Vets and pets play key role during disaster response
By Alex Branch
With no plan by emergency responders to account for household pets during rescues 12 years ago, many families refused to board helicopters, boats or buses without their beloved household pets.
That’s why this week about two dozen Texas A.M. University veterinarians and veterinarian technicians were deployed outside Houston, and evacuee shelters in Dallas and Fort Worth included carefully crafted plans to care for pets of people who fled Hurricane Harvey.
From preventing disease outbreaks among rescued animals to providing care for wounded household pets and search and rescue dogs, veterinarians today fill important roles in disaster response, said Katherine Fogelberg, DVM, PhD, Assistant Professor in the UNT Health Science Center School of Public Health.

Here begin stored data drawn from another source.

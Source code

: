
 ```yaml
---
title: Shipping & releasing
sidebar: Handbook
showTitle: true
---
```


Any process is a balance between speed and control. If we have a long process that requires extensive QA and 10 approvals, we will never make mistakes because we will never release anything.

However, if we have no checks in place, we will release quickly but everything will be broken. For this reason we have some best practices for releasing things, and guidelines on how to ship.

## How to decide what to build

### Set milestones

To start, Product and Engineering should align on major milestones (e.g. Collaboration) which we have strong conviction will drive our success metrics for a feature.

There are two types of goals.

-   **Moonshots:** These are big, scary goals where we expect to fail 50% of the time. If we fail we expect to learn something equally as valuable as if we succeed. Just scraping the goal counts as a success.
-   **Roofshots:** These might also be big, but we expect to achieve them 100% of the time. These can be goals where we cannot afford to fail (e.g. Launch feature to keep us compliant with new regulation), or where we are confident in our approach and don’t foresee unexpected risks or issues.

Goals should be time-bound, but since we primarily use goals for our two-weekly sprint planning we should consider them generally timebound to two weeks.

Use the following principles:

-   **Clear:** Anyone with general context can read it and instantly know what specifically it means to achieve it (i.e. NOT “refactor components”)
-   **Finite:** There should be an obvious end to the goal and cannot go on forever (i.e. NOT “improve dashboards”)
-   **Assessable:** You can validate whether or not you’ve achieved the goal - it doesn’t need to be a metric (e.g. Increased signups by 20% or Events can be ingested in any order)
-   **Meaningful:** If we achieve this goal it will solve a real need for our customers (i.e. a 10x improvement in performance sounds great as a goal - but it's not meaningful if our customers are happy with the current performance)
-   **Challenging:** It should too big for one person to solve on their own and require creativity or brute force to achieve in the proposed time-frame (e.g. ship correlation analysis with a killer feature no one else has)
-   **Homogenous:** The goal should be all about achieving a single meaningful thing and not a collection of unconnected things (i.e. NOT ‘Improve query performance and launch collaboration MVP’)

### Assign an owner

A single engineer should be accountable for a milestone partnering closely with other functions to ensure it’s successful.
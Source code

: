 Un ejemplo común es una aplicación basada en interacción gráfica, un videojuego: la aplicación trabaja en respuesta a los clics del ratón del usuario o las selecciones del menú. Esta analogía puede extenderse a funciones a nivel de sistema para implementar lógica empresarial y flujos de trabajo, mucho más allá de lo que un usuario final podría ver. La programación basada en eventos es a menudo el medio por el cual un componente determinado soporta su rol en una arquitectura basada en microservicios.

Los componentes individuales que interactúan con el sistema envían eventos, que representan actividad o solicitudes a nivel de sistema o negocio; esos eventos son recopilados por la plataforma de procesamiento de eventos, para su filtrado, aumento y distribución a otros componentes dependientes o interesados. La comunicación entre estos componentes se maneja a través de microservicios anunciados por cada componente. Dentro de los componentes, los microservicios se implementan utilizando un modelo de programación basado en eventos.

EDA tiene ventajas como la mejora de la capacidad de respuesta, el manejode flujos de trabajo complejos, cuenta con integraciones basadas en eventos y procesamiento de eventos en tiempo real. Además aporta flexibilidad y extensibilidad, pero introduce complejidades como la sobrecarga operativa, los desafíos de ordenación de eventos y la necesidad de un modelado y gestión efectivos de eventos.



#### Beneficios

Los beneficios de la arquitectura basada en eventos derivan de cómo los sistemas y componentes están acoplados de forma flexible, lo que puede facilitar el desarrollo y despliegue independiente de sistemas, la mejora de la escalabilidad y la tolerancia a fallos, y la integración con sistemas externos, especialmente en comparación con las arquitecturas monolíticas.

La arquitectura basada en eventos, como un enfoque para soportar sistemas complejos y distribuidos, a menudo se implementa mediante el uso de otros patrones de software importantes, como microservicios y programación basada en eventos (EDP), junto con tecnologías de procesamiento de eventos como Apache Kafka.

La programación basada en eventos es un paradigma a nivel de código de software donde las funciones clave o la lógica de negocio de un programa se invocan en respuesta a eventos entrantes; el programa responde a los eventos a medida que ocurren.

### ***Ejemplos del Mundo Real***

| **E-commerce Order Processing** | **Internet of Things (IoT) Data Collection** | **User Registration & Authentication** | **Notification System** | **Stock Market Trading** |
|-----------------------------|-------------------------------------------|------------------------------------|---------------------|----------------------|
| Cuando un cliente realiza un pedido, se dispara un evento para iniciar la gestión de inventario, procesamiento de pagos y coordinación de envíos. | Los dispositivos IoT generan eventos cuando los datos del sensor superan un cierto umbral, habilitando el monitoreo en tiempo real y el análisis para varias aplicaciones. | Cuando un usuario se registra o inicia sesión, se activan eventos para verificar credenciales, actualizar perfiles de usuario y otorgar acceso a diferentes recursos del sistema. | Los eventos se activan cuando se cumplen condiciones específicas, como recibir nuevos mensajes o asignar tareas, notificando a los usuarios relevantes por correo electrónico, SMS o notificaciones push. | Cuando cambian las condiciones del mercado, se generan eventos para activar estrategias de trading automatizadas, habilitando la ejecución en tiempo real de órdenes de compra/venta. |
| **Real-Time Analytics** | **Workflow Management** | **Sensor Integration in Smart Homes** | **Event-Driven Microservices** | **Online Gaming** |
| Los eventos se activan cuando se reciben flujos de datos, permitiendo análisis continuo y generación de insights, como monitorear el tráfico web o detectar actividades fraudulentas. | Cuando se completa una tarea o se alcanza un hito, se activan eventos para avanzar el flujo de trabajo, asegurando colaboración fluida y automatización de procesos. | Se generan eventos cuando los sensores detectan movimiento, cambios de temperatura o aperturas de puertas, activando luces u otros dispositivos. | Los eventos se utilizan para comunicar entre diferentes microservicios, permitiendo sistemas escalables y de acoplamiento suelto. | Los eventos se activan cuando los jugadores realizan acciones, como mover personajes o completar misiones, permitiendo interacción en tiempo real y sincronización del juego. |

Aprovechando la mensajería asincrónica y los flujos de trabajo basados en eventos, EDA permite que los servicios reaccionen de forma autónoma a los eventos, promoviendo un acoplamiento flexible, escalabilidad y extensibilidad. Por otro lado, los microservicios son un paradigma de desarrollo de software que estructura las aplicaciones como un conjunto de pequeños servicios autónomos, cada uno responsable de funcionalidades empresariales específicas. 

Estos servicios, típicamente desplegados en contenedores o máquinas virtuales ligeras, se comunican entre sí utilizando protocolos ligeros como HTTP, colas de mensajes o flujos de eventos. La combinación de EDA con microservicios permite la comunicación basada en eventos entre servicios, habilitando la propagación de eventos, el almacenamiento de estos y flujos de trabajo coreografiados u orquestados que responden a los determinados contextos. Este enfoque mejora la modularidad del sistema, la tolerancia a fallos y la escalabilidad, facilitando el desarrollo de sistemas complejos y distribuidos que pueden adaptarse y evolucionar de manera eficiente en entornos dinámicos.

“Research has shown that between 30 to 70 percent of people will not evacuate their homes without their household pets,” Dr. Fogelberg said. “Katrina revealed that the human-animal bond must be taken into account, especially during disasters that are expected to last for an extended time.”
Dr. Fogelberg, a member of the Society for Disaster Medicine and Public Health, had advocated for increased involvement of veterinarians during disaster response.
Just like when humans are housed together for long periods in tight quarters, sheltered animals are at high risk for disease outbreaks in shelters, such as influenza. The vaccine and health histories of many of the animals rescued during disasters are unknown, said Dr. Fogelberg, who recently was named the 2017 Public Health Veterinarian of the Year by the American Association of Food Safety and Public Health Veterinarians.
“Some diseases can pass from animals to humans so preventing those post-disaster disease outbreaks is a critical aspect of the public health response,” she said. “There also is a clear mental health benefit for evacuees who have lost their homes and possessions to know that their pets are safe and being properly cared for.”
Some obstacles prevent veterinarians from responding to disasters. For example, veterinarians are licensed to practice only in individual states and there is not a good system in place to allow them to practice temporarily in other states during disasters.
Next month, Dr. Fogelberg will speak at a meeting of the Society for Disaster Medicine and Public Health about the potential to further expand the roles of veterinarians in disaster response.
“There is a concept known as ‘One Health’ recognizing that the health of people is connected to the health of animals,” she said. “Veterinarians will continue to have a growing role in the response to disasters like Hurricane Harvey.”